Start of Data provided

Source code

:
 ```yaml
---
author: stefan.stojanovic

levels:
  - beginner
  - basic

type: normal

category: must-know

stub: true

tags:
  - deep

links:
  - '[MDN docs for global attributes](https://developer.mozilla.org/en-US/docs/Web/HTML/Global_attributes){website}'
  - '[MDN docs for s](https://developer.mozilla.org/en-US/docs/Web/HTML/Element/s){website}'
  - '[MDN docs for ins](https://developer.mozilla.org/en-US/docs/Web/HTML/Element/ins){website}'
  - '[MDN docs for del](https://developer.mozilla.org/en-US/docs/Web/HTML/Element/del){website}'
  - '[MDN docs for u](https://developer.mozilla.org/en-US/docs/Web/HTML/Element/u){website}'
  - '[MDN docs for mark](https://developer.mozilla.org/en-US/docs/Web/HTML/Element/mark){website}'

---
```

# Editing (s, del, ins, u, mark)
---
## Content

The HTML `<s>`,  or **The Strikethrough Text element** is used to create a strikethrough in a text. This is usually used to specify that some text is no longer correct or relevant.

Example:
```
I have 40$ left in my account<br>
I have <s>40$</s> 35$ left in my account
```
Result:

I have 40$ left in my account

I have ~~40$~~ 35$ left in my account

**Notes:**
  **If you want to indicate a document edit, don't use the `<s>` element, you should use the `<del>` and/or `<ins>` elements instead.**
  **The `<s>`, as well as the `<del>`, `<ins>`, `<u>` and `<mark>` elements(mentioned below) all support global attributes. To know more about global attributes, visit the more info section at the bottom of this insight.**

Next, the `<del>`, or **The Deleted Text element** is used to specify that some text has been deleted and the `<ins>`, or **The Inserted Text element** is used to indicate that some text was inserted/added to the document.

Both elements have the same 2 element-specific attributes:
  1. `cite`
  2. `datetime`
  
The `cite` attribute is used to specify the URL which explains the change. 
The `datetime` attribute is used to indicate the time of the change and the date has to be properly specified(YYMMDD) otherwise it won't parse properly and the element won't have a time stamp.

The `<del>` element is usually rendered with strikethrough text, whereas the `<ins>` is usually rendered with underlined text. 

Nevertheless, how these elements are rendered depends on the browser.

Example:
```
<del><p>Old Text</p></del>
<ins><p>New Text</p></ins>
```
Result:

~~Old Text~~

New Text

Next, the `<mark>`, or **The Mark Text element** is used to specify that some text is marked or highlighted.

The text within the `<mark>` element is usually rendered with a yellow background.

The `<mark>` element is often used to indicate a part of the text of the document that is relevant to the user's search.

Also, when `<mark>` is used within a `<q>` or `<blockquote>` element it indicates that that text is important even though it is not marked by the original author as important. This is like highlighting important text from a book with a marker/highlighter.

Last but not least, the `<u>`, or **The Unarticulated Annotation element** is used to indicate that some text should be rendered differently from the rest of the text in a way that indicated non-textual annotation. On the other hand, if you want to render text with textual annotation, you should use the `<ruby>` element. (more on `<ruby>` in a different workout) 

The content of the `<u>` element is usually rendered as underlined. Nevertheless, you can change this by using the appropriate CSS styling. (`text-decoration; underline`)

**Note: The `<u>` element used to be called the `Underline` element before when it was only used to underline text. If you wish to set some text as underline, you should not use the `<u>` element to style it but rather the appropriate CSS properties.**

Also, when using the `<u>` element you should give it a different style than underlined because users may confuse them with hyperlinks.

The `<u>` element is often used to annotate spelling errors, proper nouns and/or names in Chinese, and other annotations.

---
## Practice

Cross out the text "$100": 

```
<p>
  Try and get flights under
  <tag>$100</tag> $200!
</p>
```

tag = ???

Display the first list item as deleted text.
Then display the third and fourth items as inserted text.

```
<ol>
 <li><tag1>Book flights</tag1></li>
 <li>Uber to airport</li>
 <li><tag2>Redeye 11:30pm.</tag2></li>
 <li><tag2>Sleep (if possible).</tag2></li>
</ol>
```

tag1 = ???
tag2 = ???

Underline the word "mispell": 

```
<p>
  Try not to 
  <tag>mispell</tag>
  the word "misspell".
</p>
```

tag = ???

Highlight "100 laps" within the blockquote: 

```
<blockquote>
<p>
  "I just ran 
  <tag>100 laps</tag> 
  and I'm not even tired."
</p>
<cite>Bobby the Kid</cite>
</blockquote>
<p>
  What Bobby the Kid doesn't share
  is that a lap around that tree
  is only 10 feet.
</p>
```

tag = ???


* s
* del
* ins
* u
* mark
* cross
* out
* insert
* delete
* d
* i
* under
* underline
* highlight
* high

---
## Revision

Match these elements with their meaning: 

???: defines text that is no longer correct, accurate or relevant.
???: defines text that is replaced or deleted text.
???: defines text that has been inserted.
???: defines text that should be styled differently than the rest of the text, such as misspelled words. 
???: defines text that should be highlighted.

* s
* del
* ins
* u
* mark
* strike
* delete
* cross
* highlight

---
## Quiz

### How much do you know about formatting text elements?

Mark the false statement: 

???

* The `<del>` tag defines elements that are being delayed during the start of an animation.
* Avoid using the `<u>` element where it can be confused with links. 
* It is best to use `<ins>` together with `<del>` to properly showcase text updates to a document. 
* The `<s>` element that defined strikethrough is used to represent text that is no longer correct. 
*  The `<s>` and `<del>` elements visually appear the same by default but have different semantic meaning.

End of Data provided

Requirement:
Repeat the records above line by line, from the first line through the line that contains "of this insight.**".

Reply to the task:
Source code

:
 ```yaml
---
author: stefan.stojanovic

levels:
  - beginner
  - basic

type: normal

category: must-know

stub: true

tags:
  - deep

links:
  - '[MDN docs for global attributes](https://developer.mozilla.org/en-US/docs/Web/HTML/Global_attributes){website}'
  - '[MDN docs for s](https://developer.mozilla.org/en-US/docs/Web/HTML/Element/s){website}'
  - '[MDN docs for ins](https://developer.mozilla.org/en-US/docs/Web/HTML/Element/ins){website}'
  - '[MDN docs for del](https://developer.mozilla.org/en-US/docs/Web/HTML/Element/del){website}'
  - '[MDN docs for u](https://developer.mozilla.org/en-US/docs/Web/HTML/Element/u){website}'
  - '[MDN docs for mark](https://developer.mozilla.org/en-US/docs/Web/HTML/Element/mark){website}'

---
```

# Editing (s, del, ins, u, mark)
---
## Content

The HTML `<s>`,  or **The Strikethrough Text element** is used to create a strikethrough in a text. This is usually used to specify that some text is no longer correct or relevant.

Example:
```
I have 40$ left in my account<br>
I have <s>40$</s> 35$ left in my account
```
Result:

I have 40$ left in my account

I have ~~40$~~ 35$ left in my account

**Notes:**
  **If you want to indicate a document edit, don't use the `<s>` element, you should use the `<del>` and/or `<ins>` elements instead.**
  **The `<s>`, as well as the `<del>`, `<ins>`, `<u>` and `<mark>` elements(mentioned below) all support global attributes. To know more about global attributes, visit the more info section at the bottom of this insight.**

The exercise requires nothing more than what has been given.